(Required action): Which lines in the data below contain the word "Analytics"? Pull each of them out.

□ □ □ □ □

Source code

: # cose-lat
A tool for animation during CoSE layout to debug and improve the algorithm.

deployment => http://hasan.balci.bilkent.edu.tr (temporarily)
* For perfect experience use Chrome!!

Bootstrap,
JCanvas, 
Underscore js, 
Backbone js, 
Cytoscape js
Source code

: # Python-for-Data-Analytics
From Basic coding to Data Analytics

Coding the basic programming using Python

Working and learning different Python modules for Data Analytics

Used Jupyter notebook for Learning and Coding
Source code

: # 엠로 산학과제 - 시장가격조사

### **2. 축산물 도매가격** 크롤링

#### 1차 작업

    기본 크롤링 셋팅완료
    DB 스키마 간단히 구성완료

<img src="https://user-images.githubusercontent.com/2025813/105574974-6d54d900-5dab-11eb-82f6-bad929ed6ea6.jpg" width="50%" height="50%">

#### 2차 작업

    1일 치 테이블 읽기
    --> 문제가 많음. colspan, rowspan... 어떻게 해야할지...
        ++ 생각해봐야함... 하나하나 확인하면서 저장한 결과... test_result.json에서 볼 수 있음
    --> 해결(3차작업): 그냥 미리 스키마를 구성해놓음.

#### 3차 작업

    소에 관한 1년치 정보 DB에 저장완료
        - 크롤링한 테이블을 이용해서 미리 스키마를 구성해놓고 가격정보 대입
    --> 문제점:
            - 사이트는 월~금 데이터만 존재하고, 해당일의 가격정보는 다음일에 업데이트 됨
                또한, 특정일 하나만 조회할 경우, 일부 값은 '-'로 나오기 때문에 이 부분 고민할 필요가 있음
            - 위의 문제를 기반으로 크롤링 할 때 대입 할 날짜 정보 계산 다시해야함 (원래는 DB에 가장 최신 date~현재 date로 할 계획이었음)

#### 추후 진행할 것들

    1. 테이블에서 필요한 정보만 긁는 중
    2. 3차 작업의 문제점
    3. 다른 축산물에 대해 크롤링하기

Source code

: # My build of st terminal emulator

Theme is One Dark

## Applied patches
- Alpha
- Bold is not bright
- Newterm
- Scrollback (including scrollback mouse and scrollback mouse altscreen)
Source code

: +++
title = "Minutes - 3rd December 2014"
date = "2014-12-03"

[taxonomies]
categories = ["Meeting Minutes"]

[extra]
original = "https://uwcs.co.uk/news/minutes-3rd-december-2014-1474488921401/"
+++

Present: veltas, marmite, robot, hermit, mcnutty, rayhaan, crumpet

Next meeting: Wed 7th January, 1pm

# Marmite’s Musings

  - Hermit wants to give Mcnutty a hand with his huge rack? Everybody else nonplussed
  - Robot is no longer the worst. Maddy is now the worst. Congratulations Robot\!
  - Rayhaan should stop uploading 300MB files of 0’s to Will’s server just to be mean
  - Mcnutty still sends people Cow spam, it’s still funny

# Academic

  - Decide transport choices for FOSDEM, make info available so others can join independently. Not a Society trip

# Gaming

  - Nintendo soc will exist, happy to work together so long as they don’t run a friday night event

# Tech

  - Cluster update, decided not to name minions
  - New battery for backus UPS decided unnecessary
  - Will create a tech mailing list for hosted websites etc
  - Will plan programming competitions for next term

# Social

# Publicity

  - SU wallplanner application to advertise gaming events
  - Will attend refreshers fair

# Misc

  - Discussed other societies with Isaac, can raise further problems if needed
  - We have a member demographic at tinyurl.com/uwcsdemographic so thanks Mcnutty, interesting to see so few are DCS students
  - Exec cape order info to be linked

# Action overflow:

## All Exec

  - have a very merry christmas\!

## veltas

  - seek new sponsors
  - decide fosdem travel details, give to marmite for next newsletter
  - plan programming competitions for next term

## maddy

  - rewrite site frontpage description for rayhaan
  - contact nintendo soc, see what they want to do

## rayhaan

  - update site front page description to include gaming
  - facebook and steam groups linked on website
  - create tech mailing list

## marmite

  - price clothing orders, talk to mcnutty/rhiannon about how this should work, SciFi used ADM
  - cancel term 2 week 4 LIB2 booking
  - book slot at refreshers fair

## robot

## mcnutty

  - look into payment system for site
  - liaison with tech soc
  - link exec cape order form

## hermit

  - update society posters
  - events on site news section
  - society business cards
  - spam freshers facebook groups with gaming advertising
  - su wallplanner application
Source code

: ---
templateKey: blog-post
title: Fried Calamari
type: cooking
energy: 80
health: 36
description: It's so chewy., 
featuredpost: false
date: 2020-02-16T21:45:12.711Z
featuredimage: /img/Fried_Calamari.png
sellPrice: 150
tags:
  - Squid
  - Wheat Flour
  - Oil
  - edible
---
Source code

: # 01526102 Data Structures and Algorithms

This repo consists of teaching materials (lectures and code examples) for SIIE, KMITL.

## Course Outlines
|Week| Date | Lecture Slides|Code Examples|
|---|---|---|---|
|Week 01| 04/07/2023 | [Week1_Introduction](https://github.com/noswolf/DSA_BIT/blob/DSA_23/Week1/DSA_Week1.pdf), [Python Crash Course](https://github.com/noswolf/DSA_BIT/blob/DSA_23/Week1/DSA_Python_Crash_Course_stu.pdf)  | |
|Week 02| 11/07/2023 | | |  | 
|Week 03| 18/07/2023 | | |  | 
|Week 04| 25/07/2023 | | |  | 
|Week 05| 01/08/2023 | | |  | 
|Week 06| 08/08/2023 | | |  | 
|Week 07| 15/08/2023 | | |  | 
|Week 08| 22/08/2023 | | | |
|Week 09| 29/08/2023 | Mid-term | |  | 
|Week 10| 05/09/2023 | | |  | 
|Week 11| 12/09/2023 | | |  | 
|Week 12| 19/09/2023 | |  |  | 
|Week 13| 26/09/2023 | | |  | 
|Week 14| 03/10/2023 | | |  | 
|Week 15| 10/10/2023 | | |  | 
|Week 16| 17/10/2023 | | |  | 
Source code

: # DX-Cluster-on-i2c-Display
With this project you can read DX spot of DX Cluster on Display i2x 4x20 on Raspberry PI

□ □ □ □ □

(The completed task):
: # Python-for-Data-Analytics
From Basic coding to Data Analytics
Working and learning different Python modules for Data Analytics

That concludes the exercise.